With no help from the government Sharon started teaching the people of Belize about their own backyard, often taking animals to classrooms on the back of her motorcycle so that she could educate the children about their natural heritage and dispel some of the myths that surround these exotic creatures. Today she’s a national legend even though she hails from North America.
The animals are kept in spacious pens with plenty of cover if they don’t feel like being seen. We were told to arrive early if we wanted to catch a glimpse of the jaguar just in case he might have wanted to take a nap in the shade towards the afternoon. The enclosures are also comically adorned with signs written in a Belizean dialect from the point of view of the animals. The 125 animals housed here are all native to the country of Belize with quite a few of them being on the endangered list. You’ll see all shapes and sizes of cats, from jaguars to to ocelots, plenty of birds, lizards and snakes as well as April, the zoos most famous resident. She’s a tapir and is the national animal of Belize. Check your Belizean dollars and see if you can match up the animals on the bills to the ones in the zoo.

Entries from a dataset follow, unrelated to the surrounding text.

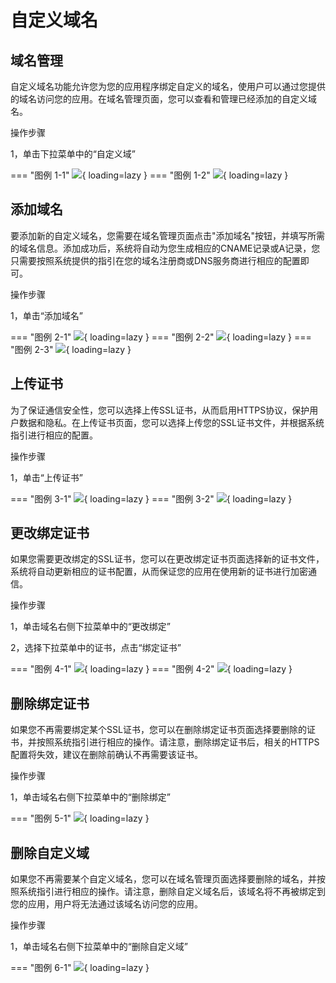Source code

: # 自定义域名

## 域名管理

自定义域名功能允许您为您的应用程序绑定自定义的域名，使用户可以通过您提供的域名访问您的应用。在域名管理页面，您可以查看和管理已经添加的自定义域名。

操作步骤

1，单击下拉菜单中的“自定义域”

=== "图例 1-1"
    ![](https://docs.oauthapp.com/doc_app_domains/1-1.png){ loading=lazy }
=== "图例 1-2"
    ![](https://docs.oauthapp.com/doc_app_domains/1-2.png){ loading=lazy }

## 添加域名

要添加新的自定义域名，您需要在域名管理页面点击"添加域名"按钮，并填写所需的域名信息。添加成功后，系统将自动为您生成相应的CNAME记录或A记录，您只需要按照系统提供的指引在您的域名注册商或DNS服务商进行相应的配置即可。

操作步骤

1，单击“添加域名”

=== "图例 2-1"
    ![](https://docs.oauthapp.com/doc_app_domains/2-1.png){ loading=lazy }
=== "图例 2-2"
    ![](https://docs.oauthapp.com/doc_app_domains/2-2.png){ loading=lazy }
=== "图例 2-3"
    ![](https://docs.oauthapp.com/doc_app_domains/2-3.png){ loading=lazy }

## 上传证书

为了保证通信安全性，您可以选择上传SSL证书，从而启用HTTPS协议，保护用户数据和隐私。在上传证书页面，您可以选择上传您的SSL证书文件，并根据系统指引进行相应的配置。

操作步骤

1，单击“上传证书”

=== "图例 3-1"
    ![](https://docs.oauthapp.com/doc_app_domains/3-1.png){ loading=lazy }
=== "图例 3-2"
    ![](https://docs.oauthapp.com/doc_app_domains/3-2.png){ loading=lazy }

## 更改绑定证书

如果您需要更改绑定的SSL证书，您可以在更改绑定证书页面选择新的证书文件，系统将自动更新相应的证书配置，从而保证您的应用在使用新的证书进行加密通信。

操作步骤

1，单击域名右侧下拉菜单中的“更改绑定”

2，选择下拉菜单中的证书，点击“绑定证书”

=== "图例 4-1"
    ![](https://docs.oauthapp.com/doc_app_domains/4-1.png){ loading=lazy }
=== "图例 4-2"
    ![](https://docs.oauthapp.com/doc_app_domains/4-2.png){ loading=lazy }

## 删除绑定证书

如果您不再需要绑定某个SSL证书，您可以在删除绑定证书页面选择要删除的证书，并按照系统指引进行相应的操作。请注意，删除绑定证书后，相关的HTTPS配置将失效，建议在删除前确认不再需要该证书。

操作步骤

1，单击域名右侧下拉菜单中的“删除绑定”

=== "图例 5-1"
    ![](https://docs.oauthapp.com/doc_app_domains/5-1.png){ loading=lazy }

## 删除自定义域

如果您不再需要某个自定义域名，您可以在域名管理页面选择要删除的域名，并按照系统指引进行相应的操作。请注意，删除自定义域名后，该域名将不再被绑定到您的应用，用户将无法通过该域名访问您的应用。

操作步骤

1，单击域名右侧下拉菜单中的“删除自定义域”

=== "图例 6-1"
    ![](https://docs.oauthapp.com/doc_app_domains/6-1.png){ loading=lazy }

As stated on the official website, “All animal present in the Belize zoo are endemic to the region. They have not been captured from the wild but rather donated by other zoos, removed from the illegal pet trade, harmed by accident or intentionally or have been bred in captivity.” The zoo even has accommodations at the Tropical Education Center that allows for people to spend the night and take part in their nocturnal tours.More information on hours of operation, tours and fees can also be found at the website.
Sharon’s work also extends into the conservation of the habitat of Belize. She was recently part of a failed attempt to stop the Challilo Dam project, a joint Canadian/Belizean project that was supposed to make Belize more energy dependent and reduce the cost of power for the average household. Unfortunately rates have risen for Belizeans while some prime habitat for the Scarlet Macaw and numerous other species have been flooded. To make matters worse those living downstream from the dam are in greater danger should the dam break and their water system has been damaged. You can read all about it in her book.

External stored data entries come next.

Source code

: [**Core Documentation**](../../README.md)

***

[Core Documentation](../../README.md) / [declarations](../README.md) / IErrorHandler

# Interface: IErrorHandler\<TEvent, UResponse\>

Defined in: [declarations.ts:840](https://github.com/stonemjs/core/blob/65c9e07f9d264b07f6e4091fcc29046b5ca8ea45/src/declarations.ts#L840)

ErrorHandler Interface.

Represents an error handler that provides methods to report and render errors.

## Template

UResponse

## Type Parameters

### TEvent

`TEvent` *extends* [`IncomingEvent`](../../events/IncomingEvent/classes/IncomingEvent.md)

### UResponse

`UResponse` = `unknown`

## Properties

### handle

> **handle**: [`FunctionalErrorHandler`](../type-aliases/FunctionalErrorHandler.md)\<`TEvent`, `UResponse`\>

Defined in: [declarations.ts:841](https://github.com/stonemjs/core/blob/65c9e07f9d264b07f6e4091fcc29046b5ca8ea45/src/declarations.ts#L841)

I was never a huge fan of zoos always maintaining a preference to see animals in their natural habitat. Fortunately for the residents of the Belize Zoo it’s probably as close as they’ll get to being able to live in the wild again. No visit to Belize would be complete without a trip to the Belize Zoo in fact I feel so strongly about it that I think that along with border crossing fees everyone who enters should also pay a fee for the zoo and be given a ticket stub. Don’t miss this opportunity to visit one of the world’s wildest zoos.